J’ai longtemps écris pour moi, à une époque ça m’a aidée et soulagée, mais maintenant ce n’est plus le cas.

Commençons par le commencement, enfin, « en gros ». J’ai 28 ans, je suis issue d’une grande famille (comprendre famille nombreuse). Entrée dans la vie active depuis 2009 après des essais d’études peu fructueux, je ne m’épanouis dans mon travail que lorsque je travaille seule. Pas évident quand on est fonctionnaire et dans un grand bureau. J’ai de nombreux hobbies, les plus importants étant les jeux vidéos et les séries. Et les mots, tous les mots, sous toutes les formes. Lire, beaucoup, écrire, énormément. Je vis avec le Loup (mon homme) et le Chat. Les choses que je déteste, je n’en parlerai pas dans cet article, il y en a trop et elles feront l’objet d’autres billets.

Je m’y suis reprise à plusieurs fois avant de finaliser le paragraphe du dessus. Dans quel ordre coucher tout ça ? Envie d’en dire beaucoup mais le moins possible, faire de manière concise n’est pas mon fort. Ce sera peut-être bien pour de prochains articles, mais pour une présentation autant faire court et précis.

J’ai longtemps écris pour moi. En fait, en y réfléchissant, je n’ai jamais été constante dans mes écris « intimes », j’ai surtout écrit beaucoup de poèmes, de nouvelles et autres histoires courtes de personnages imaginaires. Aujourd’hui, j’écris publiquement non seulement pour me soulager, mais aussi pour laisser une trace, pour celles (et ceux ?) qui rencontrent des soucis similaires. Avoir des témoignages, espérer montrer une évolution. Voire espérer aller mieux.

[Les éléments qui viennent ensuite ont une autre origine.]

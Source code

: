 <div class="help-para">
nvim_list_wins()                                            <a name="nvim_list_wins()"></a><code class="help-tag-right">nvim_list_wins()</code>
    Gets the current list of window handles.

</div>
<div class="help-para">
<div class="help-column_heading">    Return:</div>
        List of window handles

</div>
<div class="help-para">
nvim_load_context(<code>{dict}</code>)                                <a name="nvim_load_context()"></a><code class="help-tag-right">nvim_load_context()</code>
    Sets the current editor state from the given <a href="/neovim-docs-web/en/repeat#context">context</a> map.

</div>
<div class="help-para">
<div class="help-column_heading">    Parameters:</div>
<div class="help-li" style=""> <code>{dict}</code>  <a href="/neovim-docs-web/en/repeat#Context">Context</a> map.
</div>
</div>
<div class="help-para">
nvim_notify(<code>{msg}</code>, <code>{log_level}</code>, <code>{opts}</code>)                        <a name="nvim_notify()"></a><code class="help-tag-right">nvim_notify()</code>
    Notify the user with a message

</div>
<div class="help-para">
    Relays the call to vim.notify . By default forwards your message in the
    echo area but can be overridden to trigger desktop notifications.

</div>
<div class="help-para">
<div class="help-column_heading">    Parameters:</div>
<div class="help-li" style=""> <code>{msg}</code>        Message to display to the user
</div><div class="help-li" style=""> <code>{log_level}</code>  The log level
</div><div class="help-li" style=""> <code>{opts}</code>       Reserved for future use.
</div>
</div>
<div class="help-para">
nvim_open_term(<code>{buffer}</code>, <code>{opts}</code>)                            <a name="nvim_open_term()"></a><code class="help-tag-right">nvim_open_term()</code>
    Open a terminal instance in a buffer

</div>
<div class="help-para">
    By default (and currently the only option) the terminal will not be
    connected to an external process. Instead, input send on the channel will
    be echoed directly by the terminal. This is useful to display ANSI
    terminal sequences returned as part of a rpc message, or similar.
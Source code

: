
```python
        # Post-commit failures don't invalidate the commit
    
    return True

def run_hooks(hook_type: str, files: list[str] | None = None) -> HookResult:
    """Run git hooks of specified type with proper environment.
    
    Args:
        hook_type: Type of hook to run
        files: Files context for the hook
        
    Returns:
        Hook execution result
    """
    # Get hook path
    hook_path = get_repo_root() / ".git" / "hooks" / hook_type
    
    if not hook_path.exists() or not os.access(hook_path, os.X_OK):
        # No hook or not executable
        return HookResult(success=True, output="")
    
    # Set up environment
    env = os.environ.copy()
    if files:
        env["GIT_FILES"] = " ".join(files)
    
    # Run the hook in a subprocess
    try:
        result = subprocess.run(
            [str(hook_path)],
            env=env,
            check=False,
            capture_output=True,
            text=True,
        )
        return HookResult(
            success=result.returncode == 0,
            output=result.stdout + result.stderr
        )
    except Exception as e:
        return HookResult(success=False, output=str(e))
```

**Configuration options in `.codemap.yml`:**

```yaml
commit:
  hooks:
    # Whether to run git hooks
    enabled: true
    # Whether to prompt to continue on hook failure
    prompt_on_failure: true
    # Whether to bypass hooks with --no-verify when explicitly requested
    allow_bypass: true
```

Car c’est pour les soucis que j’écris aussi aujourd’hui. Mes problèmes avec moi-même, avec ma famille, qui sont quotidiens et qui sont en train de me gâcher la vie. Parce que je change d’avis tout le temps, parce que je n’arrive pas à m’assumer, et que ça retombe sur les gens qui m’entourent (sauf au travail, mais c’est un autre sujet).

Il n’y aura pas de noms ici, juste des pseudonymes, et quelques initiales pour les autres.

J’ai longtemps écris pour moi. Même si je reste anonyme, c’est avec la boule au ventre que j’écris de nouveau. Parce que je n’ai jamais aimé reconnaître ce qui n’allait pas, et qu’aujourd’hui, je fais un pas pour me forcer à ouvrir les yeux.